I was told that if using SqlCommand in C# and if you were to add parameters to that command, that it will add security since it will protect against Sql Injection. I was wondering if this is in fact true. If so, how can it stop Sql Injection because it is my understanding that when using parameters, it just inserts a string at a point in the Sql command. So that string could be anything, making Sql Injection possible, correct?
Add a comment
|
1 Answer
It is not a simple replace.
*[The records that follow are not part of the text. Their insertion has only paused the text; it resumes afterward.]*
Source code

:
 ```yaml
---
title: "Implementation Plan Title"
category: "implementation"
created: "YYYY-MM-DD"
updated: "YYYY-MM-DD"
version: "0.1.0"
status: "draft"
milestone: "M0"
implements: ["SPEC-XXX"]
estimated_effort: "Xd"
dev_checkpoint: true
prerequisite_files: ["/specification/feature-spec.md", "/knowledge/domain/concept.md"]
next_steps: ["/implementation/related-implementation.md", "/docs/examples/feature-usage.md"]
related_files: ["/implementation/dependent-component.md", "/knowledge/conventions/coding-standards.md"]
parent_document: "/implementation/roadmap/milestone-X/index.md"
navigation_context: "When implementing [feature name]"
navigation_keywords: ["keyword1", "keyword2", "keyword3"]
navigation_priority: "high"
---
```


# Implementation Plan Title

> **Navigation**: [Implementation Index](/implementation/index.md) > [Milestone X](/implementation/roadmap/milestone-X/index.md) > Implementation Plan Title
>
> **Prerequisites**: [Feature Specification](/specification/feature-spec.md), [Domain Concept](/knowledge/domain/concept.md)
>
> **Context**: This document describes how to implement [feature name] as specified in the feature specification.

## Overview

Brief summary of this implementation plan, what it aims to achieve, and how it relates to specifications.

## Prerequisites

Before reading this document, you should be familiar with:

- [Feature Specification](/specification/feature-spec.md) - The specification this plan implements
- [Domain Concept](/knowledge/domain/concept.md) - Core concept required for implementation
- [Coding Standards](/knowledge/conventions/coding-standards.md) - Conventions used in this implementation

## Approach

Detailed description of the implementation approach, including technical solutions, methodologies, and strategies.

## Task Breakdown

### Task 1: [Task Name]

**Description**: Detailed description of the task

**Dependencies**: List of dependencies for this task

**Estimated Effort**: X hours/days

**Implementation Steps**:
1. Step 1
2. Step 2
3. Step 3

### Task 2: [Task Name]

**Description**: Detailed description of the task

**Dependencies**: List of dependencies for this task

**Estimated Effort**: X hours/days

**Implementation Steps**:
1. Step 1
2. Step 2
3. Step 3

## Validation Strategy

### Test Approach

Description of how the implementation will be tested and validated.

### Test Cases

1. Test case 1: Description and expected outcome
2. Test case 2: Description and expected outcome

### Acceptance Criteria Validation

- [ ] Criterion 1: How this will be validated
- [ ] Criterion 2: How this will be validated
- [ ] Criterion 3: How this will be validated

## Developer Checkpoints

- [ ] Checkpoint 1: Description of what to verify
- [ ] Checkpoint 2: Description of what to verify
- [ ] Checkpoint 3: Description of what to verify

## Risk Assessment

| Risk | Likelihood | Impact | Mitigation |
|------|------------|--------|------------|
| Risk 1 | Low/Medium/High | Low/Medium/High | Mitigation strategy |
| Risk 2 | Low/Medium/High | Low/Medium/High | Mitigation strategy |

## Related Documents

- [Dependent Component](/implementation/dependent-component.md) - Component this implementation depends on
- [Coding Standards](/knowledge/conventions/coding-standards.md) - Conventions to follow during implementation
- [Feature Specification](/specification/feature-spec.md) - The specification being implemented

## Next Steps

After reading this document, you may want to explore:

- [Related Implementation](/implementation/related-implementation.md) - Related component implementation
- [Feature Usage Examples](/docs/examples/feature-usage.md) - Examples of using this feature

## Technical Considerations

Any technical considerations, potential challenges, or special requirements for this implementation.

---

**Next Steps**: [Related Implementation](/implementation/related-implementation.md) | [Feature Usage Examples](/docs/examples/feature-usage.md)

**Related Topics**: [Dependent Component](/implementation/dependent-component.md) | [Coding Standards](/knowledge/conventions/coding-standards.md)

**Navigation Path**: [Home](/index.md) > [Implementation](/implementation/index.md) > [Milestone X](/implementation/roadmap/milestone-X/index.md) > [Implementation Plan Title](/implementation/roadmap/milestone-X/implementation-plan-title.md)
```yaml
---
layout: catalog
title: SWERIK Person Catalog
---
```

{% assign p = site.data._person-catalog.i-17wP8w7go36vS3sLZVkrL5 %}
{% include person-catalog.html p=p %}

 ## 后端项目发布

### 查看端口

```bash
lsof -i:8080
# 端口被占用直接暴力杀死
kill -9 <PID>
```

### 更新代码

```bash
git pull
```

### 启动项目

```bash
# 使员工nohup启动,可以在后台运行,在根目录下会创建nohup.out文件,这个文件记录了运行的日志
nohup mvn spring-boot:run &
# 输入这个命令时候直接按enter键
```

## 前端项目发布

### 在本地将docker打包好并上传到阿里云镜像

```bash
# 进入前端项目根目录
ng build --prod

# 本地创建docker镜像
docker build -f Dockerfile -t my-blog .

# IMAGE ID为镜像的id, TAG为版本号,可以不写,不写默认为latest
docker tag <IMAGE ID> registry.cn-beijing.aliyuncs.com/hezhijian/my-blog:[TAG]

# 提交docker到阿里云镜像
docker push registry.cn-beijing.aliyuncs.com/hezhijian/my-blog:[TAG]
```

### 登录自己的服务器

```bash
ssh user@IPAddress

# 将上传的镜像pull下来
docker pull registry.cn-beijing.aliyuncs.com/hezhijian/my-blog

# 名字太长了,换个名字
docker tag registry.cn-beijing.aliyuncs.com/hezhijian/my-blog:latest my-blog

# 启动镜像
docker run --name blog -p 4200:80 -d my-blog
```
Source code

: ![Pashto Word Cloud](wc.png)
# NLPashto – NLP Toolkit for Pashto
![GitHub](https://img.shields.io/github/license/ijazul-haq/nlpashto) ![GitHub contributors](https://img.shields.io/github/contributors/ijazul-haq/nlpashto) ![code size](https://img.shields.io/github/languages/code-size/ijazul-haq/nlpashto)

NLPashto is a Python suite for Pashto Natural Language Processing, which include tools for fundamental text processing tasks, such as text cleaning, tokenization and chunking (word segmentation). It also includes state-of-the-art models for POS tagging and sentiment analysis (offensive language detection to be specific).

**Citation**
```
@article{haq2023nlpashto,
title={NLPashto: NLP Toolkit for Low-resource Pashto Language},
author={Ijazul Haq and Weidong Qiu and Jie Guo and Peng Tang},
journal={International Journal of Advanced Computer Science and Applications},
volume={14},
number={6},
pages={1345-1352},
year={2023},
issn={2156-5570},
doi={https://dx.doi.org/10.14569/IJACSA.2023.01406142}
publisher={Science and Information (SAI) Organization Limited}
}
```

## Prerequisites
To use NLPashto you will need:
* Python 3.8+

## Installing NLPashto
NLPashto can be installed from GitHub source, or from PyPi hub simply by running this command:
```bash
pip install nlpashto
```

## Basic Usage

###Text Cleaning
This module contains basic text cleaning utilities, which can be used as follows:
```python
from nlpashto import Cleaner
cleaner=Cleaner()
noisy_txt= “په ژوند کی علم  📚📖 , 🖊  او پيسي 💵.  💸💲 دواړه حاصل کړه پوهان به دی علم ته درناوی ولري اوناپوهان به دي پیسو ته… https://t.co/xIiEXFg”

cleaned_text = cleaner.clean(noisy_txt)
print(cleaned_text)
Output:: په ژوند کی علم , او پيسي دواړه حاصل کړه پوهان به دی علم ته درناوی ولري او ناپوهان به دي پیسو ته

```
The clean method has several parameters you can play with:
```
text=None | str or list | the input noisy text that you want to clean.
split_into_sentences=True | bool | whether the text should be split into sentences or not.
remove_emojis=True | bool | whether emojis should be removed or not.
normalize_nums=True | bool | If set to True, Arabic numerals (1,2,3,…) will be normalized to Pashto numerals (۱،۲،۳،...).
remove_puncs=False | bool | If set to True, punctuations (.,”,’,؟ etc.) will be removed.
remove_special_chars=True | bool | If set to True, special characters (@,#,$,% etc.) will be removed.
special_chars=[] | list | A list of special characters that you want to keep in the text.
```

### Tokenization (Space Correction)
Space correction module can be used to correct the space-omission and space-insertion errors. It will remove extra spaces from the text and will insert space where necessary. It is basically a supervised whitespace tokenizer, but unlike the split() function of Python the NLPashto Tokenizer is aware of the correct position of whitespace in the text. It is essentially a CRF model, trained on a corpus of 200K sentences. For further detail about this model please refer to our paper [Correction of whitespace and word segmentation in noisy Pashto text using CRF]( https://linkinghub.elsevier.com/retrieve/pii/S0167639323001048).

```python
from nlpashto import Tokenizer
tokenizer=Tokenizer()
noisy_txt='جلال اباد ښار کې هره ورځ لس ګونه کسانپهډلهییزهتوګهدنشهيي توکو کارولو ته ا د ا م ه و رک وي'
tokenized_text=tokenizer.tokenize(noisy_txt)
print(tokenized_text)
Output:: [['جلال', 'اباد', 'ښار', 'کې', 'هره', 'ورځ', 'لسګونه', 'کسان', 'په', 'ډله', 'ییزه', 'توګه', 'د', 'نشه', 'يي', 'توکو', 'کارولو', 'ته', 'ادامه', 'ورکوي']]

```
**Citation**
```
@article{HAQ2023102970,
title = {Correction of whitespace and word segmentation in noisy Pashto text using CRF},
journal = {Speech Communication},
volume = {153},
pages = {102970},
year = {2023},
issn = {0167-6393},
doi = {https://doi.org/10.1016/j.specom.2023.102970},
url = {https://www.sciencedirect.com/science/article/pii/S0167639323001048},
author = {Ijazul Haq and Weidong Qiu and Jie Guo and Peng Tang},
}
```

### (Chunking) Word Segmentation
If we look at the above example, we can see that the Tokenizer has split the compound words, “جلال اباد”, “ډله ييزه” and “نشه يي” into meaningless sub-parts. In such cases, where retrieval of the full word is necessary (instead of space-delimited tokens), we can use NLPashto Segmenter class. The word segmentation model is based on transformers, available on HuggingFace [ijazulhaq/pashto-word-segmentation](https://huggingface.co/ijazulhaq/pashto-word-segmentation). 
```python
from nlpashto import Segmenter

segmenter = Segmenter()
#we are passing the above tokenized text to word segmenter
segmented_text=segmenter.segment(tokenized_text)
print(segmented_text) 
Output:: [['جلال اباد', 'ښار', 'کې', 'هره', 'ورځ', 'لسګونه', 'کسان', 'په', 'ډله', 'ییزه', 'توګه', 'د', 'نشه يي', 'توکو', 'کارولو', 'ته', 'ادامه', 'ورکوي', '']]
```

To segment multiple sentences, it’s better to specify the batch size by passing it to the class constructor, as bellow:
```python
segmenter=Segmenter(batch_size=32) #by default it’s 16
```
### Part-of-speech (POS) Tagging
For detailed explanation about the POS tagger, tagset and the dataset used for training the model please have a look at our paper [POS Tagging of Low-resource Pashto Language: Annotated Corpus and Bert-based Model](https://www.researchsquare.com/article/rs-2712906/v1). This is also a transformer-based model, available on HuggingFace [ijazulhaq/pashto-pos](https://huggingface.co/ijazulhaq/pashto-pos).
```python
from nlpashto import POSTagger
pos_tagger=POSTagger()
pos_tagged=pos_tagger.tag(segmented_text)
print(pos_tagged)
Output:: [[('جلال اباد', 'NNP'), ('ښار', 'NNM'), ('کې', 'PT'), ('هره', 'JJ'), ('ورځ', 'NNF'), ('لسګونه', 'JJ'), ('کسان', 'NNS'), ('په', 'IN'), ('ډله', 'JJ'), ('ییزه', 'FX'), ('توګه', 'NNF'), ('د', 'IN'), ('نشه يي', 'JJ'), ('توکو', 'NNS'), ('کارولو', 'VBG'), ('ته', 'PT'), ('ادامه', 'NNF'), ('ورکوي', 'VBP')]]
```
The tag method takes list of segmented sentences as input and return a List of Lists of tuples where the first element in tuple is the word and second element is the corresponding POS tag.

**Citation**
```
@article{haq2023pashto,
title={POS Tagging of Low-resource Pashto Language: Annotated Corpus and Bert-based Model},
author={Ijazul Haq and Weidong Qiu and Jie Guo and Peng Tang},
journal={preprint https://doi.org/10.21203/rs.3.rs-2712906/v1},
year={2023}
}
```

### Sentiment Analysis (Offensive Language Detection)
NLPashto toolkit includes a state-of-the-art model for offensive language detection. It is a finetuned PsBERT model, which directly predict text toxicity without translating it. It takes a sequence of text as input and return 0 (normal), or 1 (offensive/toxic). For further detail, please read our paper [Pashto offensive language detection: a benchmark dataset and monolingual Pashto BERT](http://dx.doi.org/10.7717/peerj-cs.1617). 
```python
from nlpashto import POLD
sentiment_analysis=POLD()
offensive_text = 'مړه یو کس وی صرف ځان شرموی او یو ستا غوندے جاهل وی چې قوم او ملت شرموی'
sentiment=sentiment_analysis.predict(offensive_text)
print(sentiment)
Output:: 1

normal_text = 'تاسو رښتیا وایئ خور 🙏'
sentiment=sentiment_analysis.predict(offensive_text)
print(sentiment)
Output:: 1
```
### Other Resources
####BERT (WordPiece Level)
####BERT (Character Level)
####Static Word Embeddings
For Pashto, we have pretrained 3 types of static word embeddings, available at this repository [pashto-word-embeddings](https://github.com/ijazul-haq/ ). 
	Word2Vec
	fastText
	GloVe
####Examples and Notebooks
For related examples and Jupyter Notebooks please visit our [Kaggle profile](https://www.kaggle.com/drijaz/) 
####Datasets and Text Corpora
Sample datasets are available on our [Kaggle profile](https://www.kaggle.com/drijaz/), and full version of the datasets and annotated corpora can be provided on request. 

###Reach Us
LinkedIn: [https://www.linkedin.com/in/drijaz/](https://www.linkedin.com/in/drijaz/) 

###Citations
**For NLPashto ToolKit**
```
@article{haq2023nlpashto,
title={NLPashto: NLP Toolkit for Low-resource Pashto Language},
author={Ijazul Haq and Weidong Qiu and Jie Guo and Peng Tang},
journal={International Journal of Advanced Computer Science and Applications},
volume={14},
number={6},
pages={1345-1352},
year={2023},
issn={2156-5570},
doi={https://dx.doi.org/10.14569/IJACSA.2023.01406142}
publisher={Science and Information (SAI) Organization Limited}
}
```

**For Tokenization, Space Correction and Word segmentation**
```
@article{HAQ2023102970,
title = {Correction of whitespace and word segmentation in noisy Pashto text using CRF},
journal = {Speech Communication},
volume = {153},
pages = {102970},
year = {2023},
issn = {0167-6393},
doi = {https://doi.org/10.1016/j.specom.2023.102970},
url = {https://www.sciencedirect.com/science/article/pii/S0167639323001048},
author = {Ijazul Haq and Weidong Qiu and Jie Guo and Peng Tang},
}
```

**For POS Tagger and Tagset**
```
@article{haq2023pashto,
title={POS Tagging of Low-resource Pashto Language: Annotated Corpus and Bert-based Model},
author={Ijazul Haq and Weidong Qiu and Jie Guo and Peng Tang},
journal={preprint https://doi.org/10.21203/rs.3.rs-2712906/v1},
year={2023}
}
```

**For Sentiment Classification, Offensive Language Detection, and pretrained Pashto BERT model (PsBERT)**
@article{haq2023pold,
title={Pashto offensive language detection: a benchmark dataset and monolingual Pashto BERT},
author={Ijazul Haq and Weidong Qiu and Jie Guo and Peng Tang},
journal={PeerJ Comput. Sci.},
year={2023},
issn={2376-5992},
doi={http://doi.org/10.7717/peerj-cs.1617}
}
The framework will escape send the values, (especially strings), [as a separate part of the RPC call] so that it is impossible for a value to be executed as code.
Thanks to @PanagiotisKanavos for the correction (6 years later).
5 Comments
Eric R.
Ok, so the framework will remove numbers or anything inside of tick marks ''?
Valamas
No, it will include the tick marks as part of the query. So if your field is a number and there is something like this. ' + 0=0', that whole thing will be the parameter and the query will error as opposed to the injection intention which was to modify the query. An error is what you would want.
Nikola Radosavljević
No, it won't remove anything, it will just encode it so it can be stored in database as it's written. SqlParameter also takes care about type of data which matching column stores and encodes it appropriately, as well as checking bound conditions like if string will fit into column holding VARCHAR(n).
Panagiotis Kanavos
The framework doesn't escape, convert or encode anything. The parameter values are sent as separate fields in the RPC call. They are never part of the query string, never even converted to strings, which is why they can't be executed
harpo
Thanks, @PanagiotisKanavos, answer updated. I did not know that at the time.